Solvothermal synthesis of hierarchically nanoporous organic polymers with tunable nitrogen functionality for highly selective capture of CO2

A series of porous organic polymers (POPs) with tunable nitrogen functionality and hierarchical porosity were successfully synthesized from the one-step copolymerization of divinylbenzene with 4-vinylpyridine or 1-vinylimidazolate under solvothermal conditions. The FTIR results, XPS spectra, and elemental analysis validated the incorporation of different kinds and contents of nitrogen species into the framework-synthesized POPs. The N-2 adsorption isotherms at -196 degrees C and SEM and TEM images revealed that the synthesized POPs have large surface areas and abundant meso-macropores.
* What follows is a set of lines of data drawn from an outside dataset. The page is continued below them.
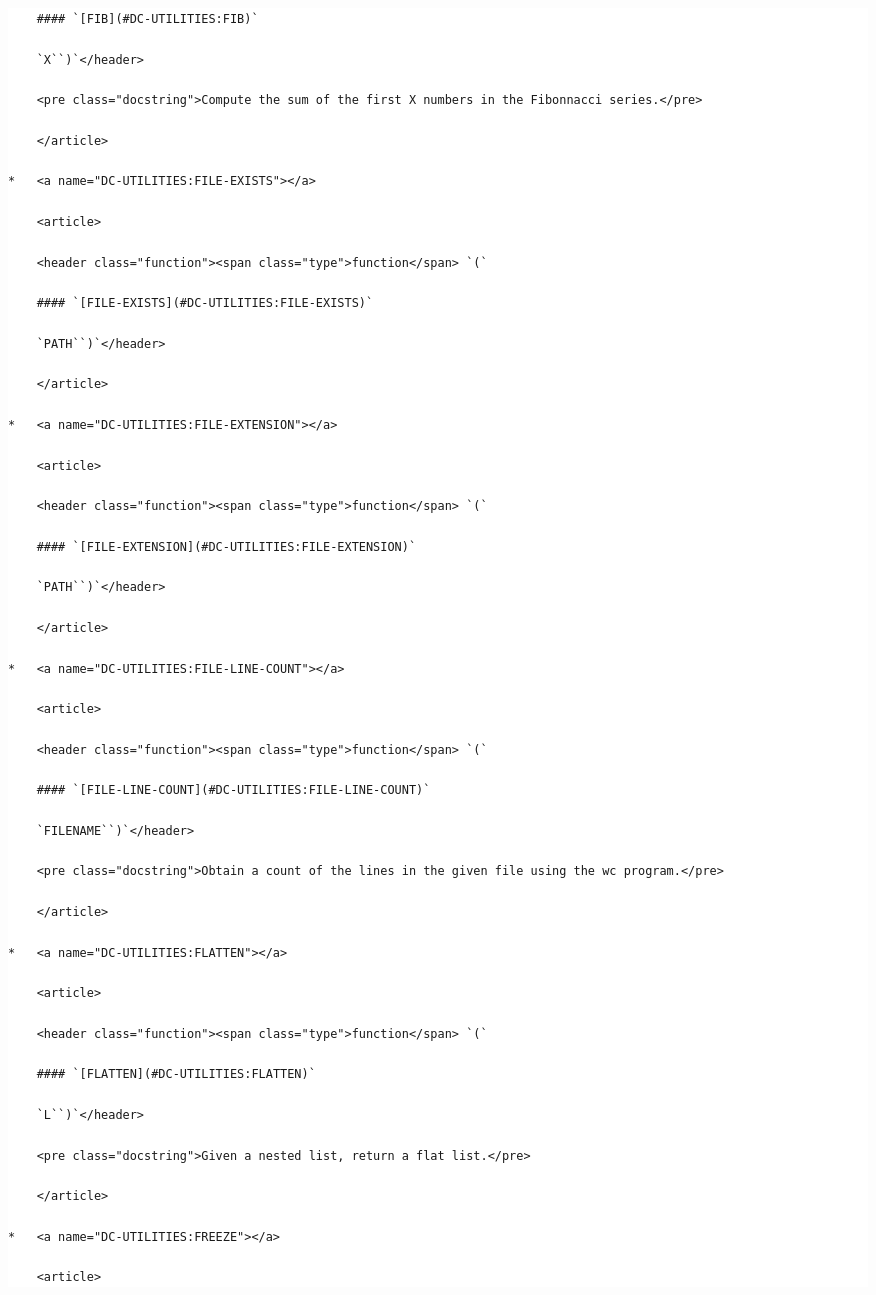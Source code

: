        #### `[FIB](#DC-UTILITIES:FIB)`

        `X``)`</header>

        <pre class="docstring">Compute the sum of the first X numbers in the Fibonnacci series.</pre>

        </article>

    *   <a name="DC-UTILITIES:FILE-EXISTS"></a>

        <article>

        <header class="function"><span class="type">function</span> `(`

        #### `[FILE-EXISTS](#DC-UTILITIES:FILE-EXISTS)`

        `PATH``)`</header>

        </article>

    *   <a name="DC-UTILITIES:FILE-EXTENSION"></a>

        <article>

        <header class="function"><span class="type">function</span> `(`

        #### `[FILE-EXTENSION](#DC-UTILITIES:FILE-EXTENSION)`

        `PATH``)`</header>

        </article>

    *   <a name="DC-UTILITIES:FILE-LINE-COUNT"></a>

        <article>

        <header class="function"><span class="type">function</span> `(`

        #### `[FILE-LINE-COUNT](#DC-UTILITIES:FILE-LINE-COUNT)`

        `FILENAME``)`</header>

        <pre class="docstring">Obtain a count of the lines in the given file using the wc program.</pre>

        </article>

    *   <a name="DC-UTILITIES:FLATTEN"></a>

        <article>

        <header class="function"><span class="type">function</span> `(`

        #### `[FLATTEN](#DC-UTILITIES:FLATTEN)`

        `L``)`</header>

        <pre class="docstring">Given a nested list, return a flat list.</pre>

        </article>

    *   <a name="DC-UTILITIES:FREEZE"></a>

        <article>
The CO2 and N-2 adsorption experiments demonstrated that the synthesized POPs have competitive capacity for CO2 at a relatively low pressure of 0.15 bar (0.64-1.47 mmol g(-1) at 0 degrees C and 0.49-0.87 mmol g(-1) at 25 degrees C) and exceptionally high IAST selectivity for CO2/N-2 (0.15/0.85) at 1 bar (74.9-154.8 at 0 degrees C and 91.8-224.5 at 25 degrees C). The CO2/N-2 selectivity is superior to that of most other reported physical adsorbents. This work provides a facile approach to the targeted synthesis of nitrogen-functionalized POPs with potential applications in the selective capture of CO2 from flue gas.